Thursday, 13 October 2011

Free Schools: pioneers or land grabbers


I have no ideological problem with Free Schools. My decade-old book on parent school relationships recommended that government experiment with parent-led provision. Free Schools could form an important R and D arm of our education system, providing they are properly researched and evaluated – everything this government says about Free Schools and Academies smells of optimism bias, and opponents have the opposite problem. As for Academies, my daughter goes to one, I have mentored Teach First teachers in a couple, and at Creative Partnerships I saw outstanding practice in many of them.

My problem is with Academy-speak, and what the rhetoric about free schools and Academies implies about the other few thousand schools out there. Government never claims that all local authority schools are failing – the evidence is too contrary, and GCSE successes in schools such as Bethnal Green Technology College (in a borough with no Academies) prevent any brash assertions. However, there are constant hints that those institutions and individuals which choose not to extract themselves from Local Authority so-called ‘control’ are somehow dull, stubborn or both. In this week’s DfE announcement about the creation of 79 new Free Schools, Michael Gove argued that “the people who are driving Free Schools and UTCs are true pioneers. They are leading a revolution in the education system.”

A bit like the PM’s call for real excellence, it’s hard to know what he means by true pioneers. Many of these schools are taking interesting approaches, from prioritising foreign languages  to linking with independent schools.

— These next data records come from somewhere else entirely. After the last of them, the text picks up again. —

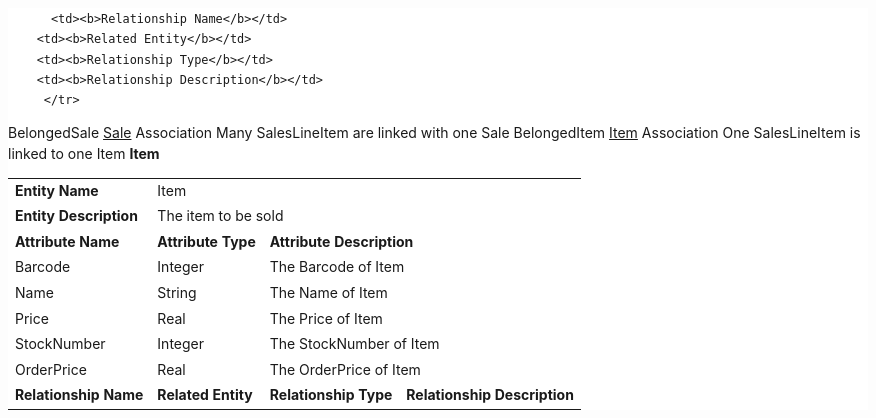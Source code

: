  	      <td><b>Relationship Name</b></td>
 		<td><b>Related Entity</b></td>
 		<td><b>Relationship Type</b></td>
 		<td><b>Relationship Description</b></td>
 		 </tr>
 <tr>
     <td>BelongedSale</td>
			 		<td><a  href="#Sale">Sale</a></td>
			 		<td>Association</td>
			 		<td>Many SalesLineItem are linked with one Sale</td>
			 		 </tr>
 <tr>
     <td>BelongedItem</td>
			 		<td><a  href="#Item">Item</a></td>
			 		<td>Association</td>
			 		<td>One SalesLineItem is linked to one Item</td>
			 		 </tr>
</table>
<b>Item</b>
<table>
	<tr>
	       <td><b>Entity Name</b></td>
	       <td colspan="3"><span name = "Item">Item</span></td>
	   </tr>
	   <tr>
	       <td><b>Entity Description</b></td>
	       <td colspan="3">The item to be sold</td>
	   </tr>
	   <tr>
	       <td><b>Attribute Name</b></td>
		<td><b>Attribute Type</b></td>
		<td colspan="2"><b>Attribute Description</b></td>
		  </tr>
<tr>
       <td>Barcode</td>
	<td>Integer</td>
	<td colspan="2">The Barcode of Item</td>
	  </tr>
<tr>
       <td>Name</td>
	<td>String</td>
	<td colspan="2">The Name of Item</td>
	  </tr>
<tr>
       <td>Price</td>
	<td>Real</td>
	<td colspan="2">The Price of Item</td>
	  </tr>
<tr>
       <td>StockNumber</td>
	<td>Integer</td>
	<td colspan="2">The StockNumber of Item</td>
	  </tr>
<tr>
       <td>OrderPrice</td>
	<td>Real</td>
	<td colspan="2">The OrderPrice of Item</td>
	  </tr>
 	<tr>
 	      <td><b>Relationship Name</b></td>
 		<td><b>Related Entity</b></td>
 		<td><b>Relationship Type</b></td>
 		<td><b>Relationship Description</b></td>
 		 </tr>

But every innovation happening in free schools could take place, and probably is taking place, in local authority schools.

The Schools White Paper also gave the same impression about Academies, as if any school not taking the Academy route had some kind of deficiency in capacity or ambition. At a recent academies event, one principal allegedly claimed that ‘only academies have true moral purpose’.

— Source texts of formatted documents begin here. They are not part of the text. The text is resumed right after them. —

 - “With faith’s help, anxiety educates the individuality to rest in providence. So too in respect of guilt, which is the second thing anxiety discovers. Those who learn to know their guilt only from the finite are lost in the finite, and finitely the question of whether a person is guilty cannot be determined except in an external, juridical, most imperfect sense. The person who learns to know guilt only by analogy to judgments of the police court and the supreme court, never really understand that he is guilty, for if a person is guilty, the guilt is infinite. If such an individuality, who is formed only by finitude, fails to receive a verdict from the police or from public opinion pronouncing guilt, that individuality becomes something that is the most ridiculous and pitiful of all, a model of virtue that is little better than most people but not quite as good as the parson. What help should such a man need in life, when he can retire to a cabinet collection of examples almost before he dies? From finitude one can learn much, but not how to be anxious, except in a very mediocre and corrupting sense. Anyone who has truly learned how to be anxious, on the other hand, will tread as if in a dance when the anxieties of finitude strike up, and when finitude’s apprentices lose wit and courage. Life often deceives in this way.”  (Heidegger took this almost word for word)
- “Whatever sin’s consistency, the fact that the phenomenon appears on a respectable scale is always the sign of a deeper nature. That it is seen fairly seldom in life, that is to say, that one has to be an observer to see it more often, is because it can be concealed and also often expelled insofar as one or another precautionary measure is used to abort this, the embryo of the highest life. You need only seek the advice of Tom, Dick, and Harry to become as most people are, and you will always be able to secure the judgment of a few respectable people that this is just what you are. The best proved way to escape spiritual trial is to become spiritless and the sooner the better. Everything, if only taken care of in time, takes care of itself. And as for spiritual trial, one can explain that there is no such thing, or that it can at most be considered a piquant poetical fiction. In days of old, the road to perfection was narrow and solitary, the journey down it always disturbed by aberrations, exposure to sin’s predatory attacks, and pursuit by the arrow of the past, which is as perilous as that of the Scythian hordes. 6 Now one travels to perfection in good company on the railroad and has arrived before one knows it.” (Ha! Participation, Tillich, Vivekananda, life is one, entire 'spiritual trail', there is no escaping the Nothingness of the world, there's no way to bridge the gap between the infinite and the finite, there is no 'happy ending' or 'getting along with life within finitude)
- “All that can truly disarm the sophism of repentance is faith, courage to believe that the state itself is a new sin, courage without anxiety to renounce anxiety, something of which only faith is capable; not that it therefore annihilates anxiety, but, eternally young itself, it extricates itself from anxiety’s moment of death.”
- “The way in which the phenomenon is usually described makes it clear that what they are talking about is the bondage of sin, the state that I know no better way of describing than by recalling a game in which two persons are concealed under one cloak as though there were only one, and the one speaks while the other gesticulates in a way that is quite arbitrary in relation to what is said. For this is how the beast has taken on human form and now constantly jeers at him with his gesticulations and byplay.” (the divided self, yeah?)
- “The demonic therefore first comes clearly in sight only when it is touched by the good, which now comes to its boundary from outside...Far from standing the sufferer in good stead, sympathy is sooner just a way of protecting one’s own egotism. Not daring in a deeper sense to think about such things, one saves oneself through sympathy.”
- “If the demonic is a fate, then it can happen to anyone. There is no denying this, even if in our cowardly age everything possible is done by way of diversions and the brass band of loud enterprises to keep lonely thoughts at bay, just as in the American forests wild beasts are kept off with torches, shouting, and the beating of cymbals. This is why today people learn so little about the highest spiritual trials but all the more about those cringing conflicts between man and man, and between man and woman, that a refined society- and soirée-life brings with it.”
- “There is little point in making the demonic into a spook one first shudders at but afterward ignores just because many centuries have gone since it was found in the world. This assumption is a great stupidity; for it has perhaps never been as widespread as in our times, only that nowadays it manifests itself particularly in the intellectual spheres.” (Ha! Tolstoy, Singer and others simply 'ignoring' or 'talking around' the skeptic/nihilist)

The decision made by hundreds of outstanding schools not to become Academies is not necessarily down to lethargy or timidity. It may be a positive choice around wanting to remain part of a family of schools, an understanding about what extra funding might not buy, or even a quaint love of local democratic accountability. Moreover, conversion is a bureaucratic process, and its consequences can create added bureaucracy. Many heads are simply choosing to focus on learning and leadership – standards, not structures.

For Free School and Academy leaders are in a sense bureaucratic pioneers. Their central freedoms, around admissions, assets and staffing, are mainly bureaucratic, not educational. Their liberty to veer from the national curriculum lies largely untaken.

Many academy heads are fantastic leaders, and there does appear to be an ‘academy state of mind’ of bullish passion, attention to detail and entreprenuialism that some Heads could learn from. But pioneers are everywhere in England’s education system, from small scale classroom tinkerers to revolutionary heads. The most intelligent leaders, whether teachers, Heads, politicians or policymakers, will look everywhere for inspiration, rather than confine themselves to one type of school.

A few Free Schools, especially Bristol Free School, look like land grabs on behalf of the affluent. No need for swords or ploughshares when you’ve got sharp elbows. But the vast majority do appear to have social justice aims at their heart. And their founders, leaders and teachers will be working crazy, passionate hours to make sure their pupils succeed. Welcome to the world and politics of schooling in England, and good luck. There’s a lot we can learn from each other.

One final thought. The words ‘true’ and ‘real’ appear to have gone straight from playground banter to Tory speeches. True pioneers. Real Excellence. It’s being used like the star on exam A grades. Stop this True/Real madness. 

2 comments:

@kalinski1970 said...

Thank you for a highly intelligent blog on the current thinking. It is so easy when faced with the language of Grove to instantly take the opposing view. Sadly, I feel that we are losing the argument that within all structures of schools there is good and bad and that we can all learn something from all

matthew pearson said...

An excellent analysis, both of the rhetoric of the free schools/new academies supporters and the truth of what is happening on the ground. We need more level headed analyses such as this one to make sense of supply side reforms to education and avoid everything being swept up in a welter of party political ideology.